Masamu Yanase (; 1900–1945; born Shōroku Yanase, ) was a Japanese visual artist.

Early life
Masamu Yanase was born January 12, 1900, in Ehime, Japan, and his family relocated to Fukuoka where he spent his childhood until age 14. During his teenage years he changed his given name, Shōroku, to Masamu, and included the kanji character for "dream" () into his chosen name. At the age of 14, he left his parents home in Kyushu, arriving in Tokyo. Due to lack of income, he traveled between his home and Tokyo to be able to survive. He had an innate talent for art, yet had no art-school training. His abilities allowed him to find patrons for his work, and this in turn enabled him to continue making art.

Career
His early work was in oil painting. In the early 1920s he became interested in the Japanese Futurist movement, and joined the Miraiha-Bijutsu Kyokai (Futurist Art Society). He became interested in political issues, and became intrigued with the Constructivist movement, it was at that time that he joined the avant garde radical art collective, Mavo.

After the Great Kanto Earthquake in 1923, Yanase was arrested during a round-up of radicals, which inspired him to become even more political. In response to this new radical political spirit, he discontinued painting, which he viewed as a bourgeois activity, to begin working on posters, graphics and other forms of mass communication and popular art forms such as comics and cartoons. In 1931, he joined the then illegal Japanese Communist Party. In 1932, he was arrested and tortured by the Special Higher Police on suspicion of violating the Peace Preservation Law. His social commentary cartoons were published in the Yomiuri Shimbun newspaper. Some of Yananse's manga drawings were inspired by the German artist, George Grosz, as in the 1924 manga, The Face of the Bourgeoise Composed out of (the works of) Grosz.

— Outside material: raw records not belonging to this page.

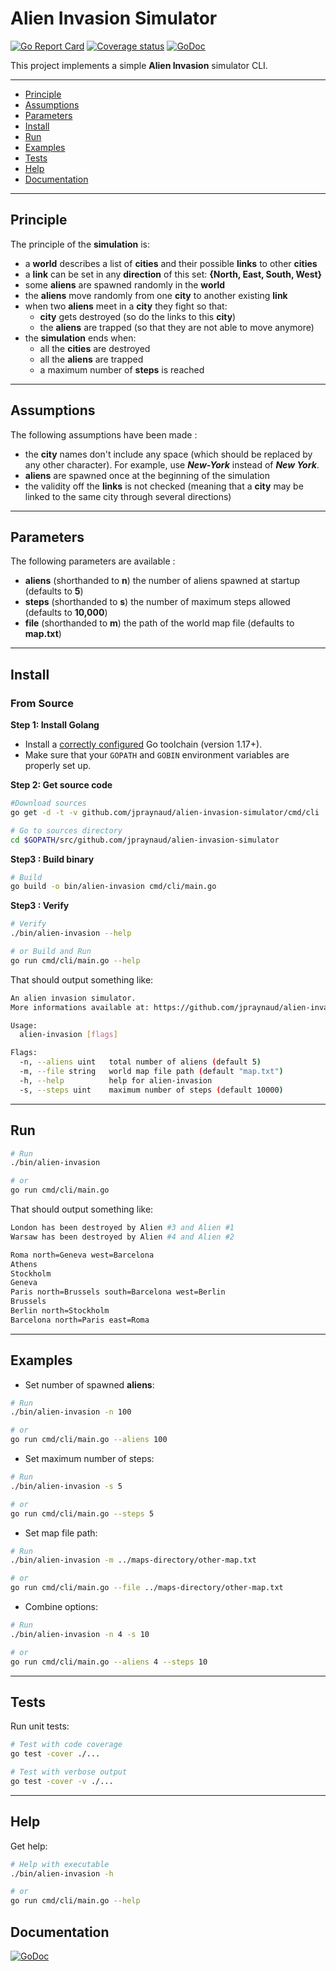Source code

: # Alien Invasion Simulator
[![Go Report Card](https://goreportcard.com/badge/github.com/jpraynaud/alien-invasion-simulator)](https://goreportcard.com/report/github.com/jpraynaud/alien-invasion-simulator)
[![Coverage status](https://codecov.io/github/jpraynaud/alien-invasion-simulator/coverage.svg?branch=main)](https://codecov.io/github/jpraynaud/alien-invasion-simulator?branch=main)
[![GoDoc](https://godoc.org/github.com/jpraynaud/alien-invasion-simulator/pkg/render?status.svg)](https://godoc.org/github.com/jpraynaud/alien-invasion-simulator/pkg/render)

This project implements a simple **Alien Invasion** simulator CLI. 

---

* [Principle](#principle)
* [Assumptions](#assumptions)
* [Parameters](#parameters)
* [Install](#install)
* [Run](#run)
* [Examples](#examples)
* [Tests](#tests)
* [Help](#help)
* [Documentation](#documentation)

---

## Principle

The principle of the **simulation** is:
* a **world** describes a list of **cities** and their possible **links** to other **cities** 
* a **link** can be set in any **direction** of this set: **{North, East, South, West}**
* some **aliens** are spawned randomly in the **world**
* the **aliens** move randomly from one **city** to another existing **link**
* when two **aliens** meet in a **city** they fight so that:
    * **city** gets destroyed (so do the links to this **city**)
    * the **aliens** are trapped (so that they are not able to move anymore)
* the **simulation** ends when:
    * all the **cities** are destroyed
    * all the **aliens** are trapped
    * a maximum number of **steps** is reached
    
---

## Assumptions

The following assumptions have been made :
* the **city** names don't include any space (which should be replaced by any other character). For example, use ***New-York*** instead of ***New York***.
* **aliens** are spawned once at the beginning of the simulation
* the validity off the **links** is not checked (meaning that a **city** may be linked to the same city through several directions)

---

## Parameters

The following parameters are available :
* **aliens** (shorthanded to **n**) the number of aliens spawned at startup (defaults to **5**)
* **steps** (shorthanded to **s**) the number of maximum steps allowed (defaults to **10,000**)
* **file** (shorthanded to **m**) the path of the world map file (defaults to **map.txt**)

---

## Install

### From Source

**Step 1: Install Golang**

- Install a [correctly configured](https://golang.org/doc/install) Go toolchain (version 1.17+). 
- Make sure that your `GOPATH` and `GOBIN` environment variables are properly set up.

**Step 2: Get source code**

```bash
#Download sources
go get -d -t -v github.com/jpraynaud/alien-invasion-simulator/cmd/cli

# Go to sources directory
cd $GOPATH/src/github.com/jpraynaud/alien-invasion-simulator
```

**Step3 : Build binary**

```bash
# Build
go build -o bin/alien-invasion cmd/cli/main.go
```

**Step3 : Verify**

```bash
# Verify
./bin/alien-invasion --help

# or Build and Run
go run cmd/cli/main.go --help
```

That should output something like:

```bash
An alien invasion simulator.
More informations available at: https://github.com/jpraynaud/alien-invasion-simulator

Usage:
  alien-invasion [flags]

Flags:
  -n, --aliens uint   total number of aliens (default 5)
  -m, --file string   world map file path (default "map.txt")
  -h, --help          help for alien-invasion
  -s, --steps uint    maximum number of steps (default 10000)
```

---

## Run
```bash
# Run
./bin/alien-invasion

# or
go run cmd/cli/main.go
```

That should output something like:

```bash
London has been destroyed by Alien #3 and Alien #1
Warsaw has been destroyed by Alien #4 and Alien #2

Roma north=Geneva west=Barcelona
Athens
Stockholm
Geneva
Paris north=Brussels south=Barcelona west=Berlin
Brussels
Berlin north=Stockholm
Barcelona north=Paris east=Roma
```

---

## Examples

- Set number of spawned **aliens**:
```bash
# Run
./bin/alien-invasion -n 100

# or
go run cmd/cli/main.go --aliens 100
```


- Set maximum number of steps:
```bash
# Run
./bin/alien-invasion -s 5

# or
go run cmd/cli/main.go --steps 5
```

- Set map file path:
```bash
# Run
./bin/alien-invasion -m ../maps-directory/other-map.txt

# or
go run cmd/cli/main.go --file ../maps-directory/other-map.txt
```

- Combine options:
```bash
# Run
./bin/alien-invasion -n 4 -s 10

# or
go run cmd/cli/main.go --aliens 4 --steps 10
```

---

## Tests

Run unit tests:
```sh
# Test with code coverage
go test -cover ./...
```

```sh
# Test with verbose output
go test -cover -v ./...
```

---

## Help

Get help:

```sh
# Help with executable
./bin/alien-invasion -h

# or
go run cmd/cli/main.go --help
```

## Documentation

[![GoDoc](https://godoc.org/github.com/jpraynaud/alien-invasion-simulator/pkg/render?status.svg)](https://godoc.org/github.com/jpraynaud/alien-invasion-simulator/pkg/render)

Yanase had a comprehensive one person retrospective exhibition entitled "Yanase Masamu: A Retrospective 1900–1945" at The Museum of Modern Art, Hayama that included over 500 of his works.

Collections
Yanase's work is held in the permanent collection of the National Museum of Art in Japan. The Ohio State University has several of his works held in their Manga Collection. Several of his posters are held in the Tokyo Mushashinoa Art University Collection. His work is held in the permanent collection of The Museum of Modern Art, Kamakura & Hayama. Two books with illustrations by Yanase are in the Museum of Fine Arts, Boston permanent collection.

Death
Yanase was killed at the west exit of Shinjuku station during the Yamanote Air Raid on May 25, 1945.

References

Further reading
 Musan kaikyū no gaka georuge gurossu / Yanase Masamu (無産階級の画家ゲオルゲ。グロッス / 柳瀬正夢著), Tōkyō : Tettō Shoin, Shōwa 4 [1930] (東京 : 鉄塔書院, 昭和) 4 [1930]
 Nejikugi no gaka : botsugo shijūgonen Yanase Masamu ten / henshū Yanase Masamu Sakuhin Seiri Iinkai (ねじ釘の画家 : 沒後四十五年柳瀬正夢展 / 編集柳瀬正夢作品整理委員会), Yanase Masamu, Catalog of an exhibition held at Musashino Bijutsu Daigaku Bijutsu Shiryō Toshokan, Oct. 1990.
 Yanase Masabu Zenshū = Masamu Yanase / Yanase Masamu ; Yanase Masamu Zenshū Kankō Iinkai hen. Kyōto-shi : Sanninsha, 2013–2019. 5 volumes with illustrations, 
 Yanase Masamu: 1900–1945 / henshū Kitakyūshū Shiritsu Bijutsukan. Author: Yanase, Masamu 1900–1945, Kitakyūshū Shiritsu Bijutsukan, JAC Project; Catalog of an exhibition held at Kitakyūshū Shiritsu Bijutsukan, Dec. 14, 2013-Feb. 2, 2014, Kanagawa Kenritsu Kindai Bijutsukan, Feb. 11-Mar. 23, 2014 and Ehime-ken Bijutsukan, Apr. 5-May 18, 2014. 451 pages (2013).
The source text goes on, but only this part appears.